L’historien Burkinabé, Joseph Ki Zerbo considérait dans un ouvrage-entretiens, A quand l’Afrique, que les régimes en place ne pouvaient sauver l’Afrique parce qu’ils sont éloignés de leurs populations : « « si nous sommes couchés, nous sommes morts ». Finalement, même le président des Etats-Unis, Barack Obama est allé dans ce sens dans son discours au Ghana en juillet 2009 quand il déclarait que l’Afrique n’avait pas besoin d’hommes forts, mais d’institutions fortes ». Il mettait ainsi en garde les dirigeants africains contre cette propension à rester indéfiniment accrochés au poste de président, alors qu’ils sont souvent illégitimes, usant de tous les moyens pour se maintenir ou prendre le pouvoir, coups d’Etat, corruption, traficotage des élections et changement autoritaire des constitutions, chaque nouveau président tisse sa propre constitution qu’il ne respecte d’ailleurs pas. Ainsi, tous les pays africains souffrent d’illégitimité, les dirigeants refusant l’alternance. Obama avait bien ciblé ces questions dans son discours, mais les choses n’ont pas changé : « « les gouvernements qui respectent la volonté de leur peuple, qui gouvernent par le consentement et non par la coercition, sont plus prospères, plus stables et plus florissants que ceux qui ne le font pas. Il ne s’agit pas seulement d’organiser les élections - il faut voir ce qui se passe entre les scrutins. La répression revêt de nombreuses formes et trop de pays, même ceux qui tiennent les élections sont en proie à des problèmes qui condamnent leur peuple à la pauvreté. Aucun pays ne peut créer des richesses si ses dirigeants exploitent l’économie pour s’enrichir personnellement (…) Personne ne veut vivre dans une société où la règle de droit cède la place à la loi du plus fort et à la corruption. Ce n’est pas la démocratie, c’est de la tyrannie, même si de temps en temps on y sème une élection ça et là, il est temps que ce style de gouvernement disparaisse… L’histoire est du côté de ces courageux Africains, et non dans le camp de ceux qui se servent des coups d’Etat ou qui modifient les constitutions pour rester au pouvoir. L’Afrique n’a pas besoin d’hommes forts, mais de fortes institutions ».
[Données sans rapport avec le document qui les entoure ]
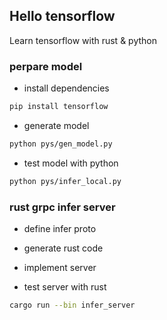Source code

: ## Hello tensorflow

Learn tensorflow with rust & python

### perpare model

- install dependencies

```bash
pip install tensorflow
```

- generate model

```bash
python pys/gen_model.py
```

- test model with python

```bash
python pys/infer_local.py
```

### rust grpc infer server

- define infer proto

- generate rust code

- implement server

- test server with rust

```bash
cargo run --bin infer_server
```
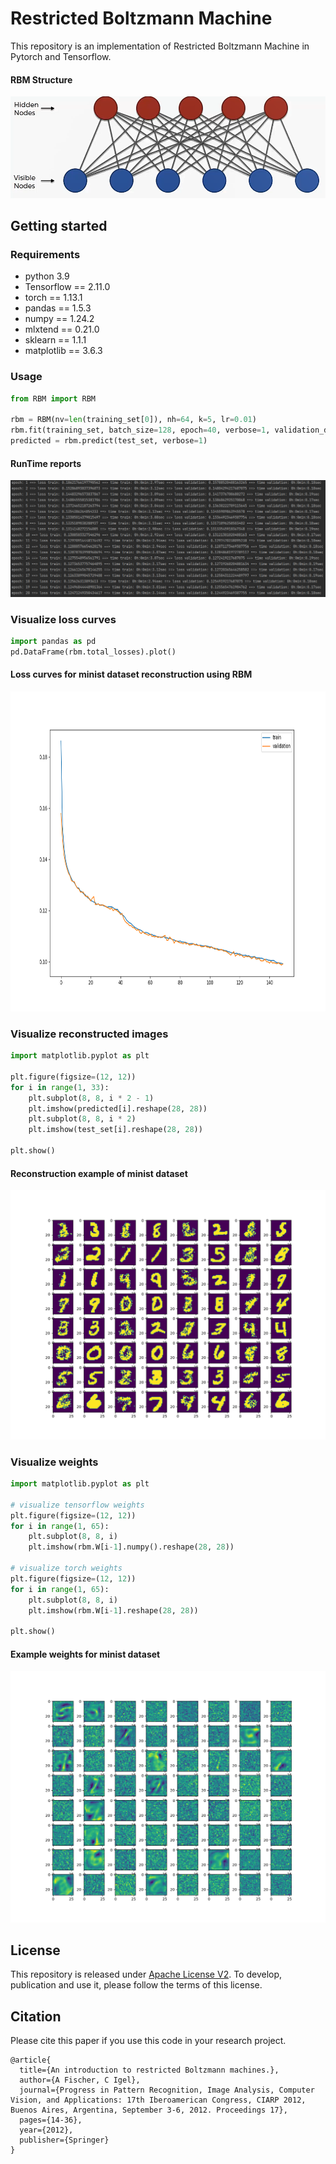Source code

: # Restricted Boltzmann Machine
This repository is an implementation of Restricted Boltzmann Machine in Pytorch and Tensorflow.

#### RBM Structure
<img src="./image/RBM structure.png"/>

## Getting started

### Requirements
- python 3.9
- Tensorflow == 2.11.0
- torch == 1.13.1
- pandas == 1.5.3
- numpy == 1.24.2
- mlxtend == 0.21.0
- sklearn == 1.1.1
- matplotlib == 3.6.3

### Usage
```python
from RBM import RBM

rbm = RBM(nv=len(training_set[0]), nh=64, k=5, lr=0.01)
rbm.fit(training_set, batch_size=128, epoch=40, verbose=1, validation_data=validation_set)
predicted = rbm.predict(test_set, verbose=1)

```
#### RunTime reports
<img src="./image/runtime.png"/>

### Visualize loss curves

```python
import pandas as pd
pd.DataFrame(rbm.total_losses).plot()
```

#### Loss curves for minist dataset reconstruction using RBM
<img src="./image/minist loss curves.png" height="512"/>

### Visualize reconstructed images
```python
import matplotlib.pyplot as plt

plt.figure(figsize=(12, 12))
for i in range(1, 33):
    plt.subplot(8, 8, i * 2 - 1)
    plt.imshow(predicted[i].reshape(28, 28))
    plt.subplot(8, 8, i * 2)
    plt.imshow(test_set[i].reshape(28, 28))

plt.show()
```

#### Reconstruction example of minist dataset
<img src="./image/reconstructed minist images.png"/>

### Visualize weights
```python
import matplotlib.pyplot as plt

# visualize tensorflow weights
plt.figure(figsize=(12, 12))
for i in range(1, 65):
    plt.subplot(8, 8, i)
    plt.imshow(rbm.W[i-1].numpy().reshape(28, 28))
    
# visualize torch weights
plt.figure(figsize=(12, 12))
for i in range(1, 65):
    plt.subplot(8, 8, i)
    plt.imshow(rbm.W[i-1].reshape(28, 28))

plt.show()
```

#### Example weights for minist dataset 
<img src="./image/weights.png"/>

## License
This repository is released under [Apache License V2](http://www.apache.org/licenses/LICENSE-2.0). To develop, publication and use it, please follow the terms of this license. 

## Citation
Please cite this paper if you use this code in your research project.

```
@article{
  title={An introduction to restricted Boltzmann machines.},
  author={A Fischer, C Igel},
  journal={Progress in Pattern Recognition, Image Analysis, Computer Vision, and Applications: 17th Iberoamerican Congress, CIARP 2012, Buenos Aires, Argentina, September 3-6, 2012. Proceedings 17},
  pages={14-36},
  year={2012},
  publisher={Springer}
}
```
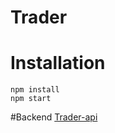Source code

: # Trader

# Installation

```
npm install
npm start
```

#Backend
[Trader-api](https://github.com/Graudusk/trader-api/)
Depuis les indépendances, les pays restent encore prisonniers des puissances coloniales qui, souvent, dans la plupart des cas, ont tout simplement suggéré les noms de ceux qui allaient leur succéder. Certes, les rapports des uns et des autres avec les colonisateurs, les conditions de colonisation et la nature des différents mouvements de libération étaient différentes. La colonisation française, britannique, portugaise, allemande ou hollandaise n’ont pas mis en œuvre les mêmes structures et la même organisation.
Ainsi, juste après les années 1960, tous ces territoires théoriquement libres, mais trop attachés aux anciennes forces occupantes, allaient reproduire les formes de représentation coloniales, les pratiques et le discours. L’idée de citoyenneté et de possibilité de changement sont exclues. Certes, quelques expériences ont été tentées ici et là, grâce notamment à Nkrumah, Lumumba, Sankara et quelques autres, mais vite avortées, après les interventions des puissances coloniales qui ne pouvaient tolérer l’émergence d’Etats démocratiques et de directions librement élues. Ainsi, se sont imposés des dirigeants non élus, allant dans le sens de la cooptation et du clientélisme, concentrant tous les pouvoirs, utilisant la corruption comme outil de pouvoir, refusant toute possibilité d’alternance et employant tous les moyens de répression, arrestations, assassinats, pour faire taire leurs opposants. De nombreux intellectuels se retrouvent loin du pays, vivant un exil tragique.
Ces dernières années un peu partout, des mouvements multiethniques, professionnels, sociaux, commencent à s’imposer, des universitaires, des artistes et des intellectuels se battent sur le terrain, produisant manifestes et programmes, l’un de leurs objectifs est de mettre en œuvre de véritables Etats de droit et de se libérer des anciens colonisateurs. La tâche n’est nullement simple. Grâce aux progrès de la scolarisation et de l’émergence des réseaux sociaux et des « nouvelles » techniques de l’information et de la communication qui ont permis aux populations de mieux saisir les enjeux et de s’ouvrir au monde extérieur, la nécessité d’une transformation radicale des pratiques politiques devient un élément central du discours des différentes manifestations populaires qui secouent les capitales africaines. Des bloggeurs, des journalistes, des universitaires tentent de donner la possibilité de parler à ceux qui ne pouvaient pas s’exprimer dans les circuits officiels. Cette prise de parole a permis aux populations de réussir de mettre pacifiquement à la porte les anciens présidents Blaise Campaoré et Abdoulaye Wade.
C’est vrai que parfois, dans les anciennes colonies françaises ou britanniques, les choses sont plus ou moins différentes. Dans des pays anglophones, il existerait quelques contre-pouvoirs, notamment au niveau de l’appareil judiciaire. Le Ghana, le Nigeria, malgré la délicatesse des réalités politiques et la Cap Vert réussissent tant bien que mal à mettre en œuvre une certaine alternance. C’est vrai que certains présidents de l’Afrique francophone sont très critiques à l’égard de ceux qui veulent s’éterniser au pouvoir rejoignant le discours d’Obama et les désirs de leur jeunesse, extrêmement créative. Il s’agit notamment des présidents sénégalais et nigérien, Macky Sall et Mahamadou Issoufou. Sont-ils réellement sincères ou changeront-ils juste à la fin de leur mandat ?
Il y a quelques semaines, trois écrivains, le Guinéen Tierno Monenembo, l’Ivoirienne Véronique Tadjo et le Camerounais Eugène Ebodié ont publié un texte signé par de nombreux intellectuels, journalistes et artistes dans lequel ils appellent à la mise en place d’institutions et de pratiques démocratiques, insistant sur la nécessaire alternance politique et l’émergence d’une presse libre et d’une autre conception du pouvoir. C’est un processus de redécolonisation quin se dessine dans des pays où les populations voudraient mettre un terme aux « indépendances » illusoires pour se muer en véritables acteurs de leur propre destin.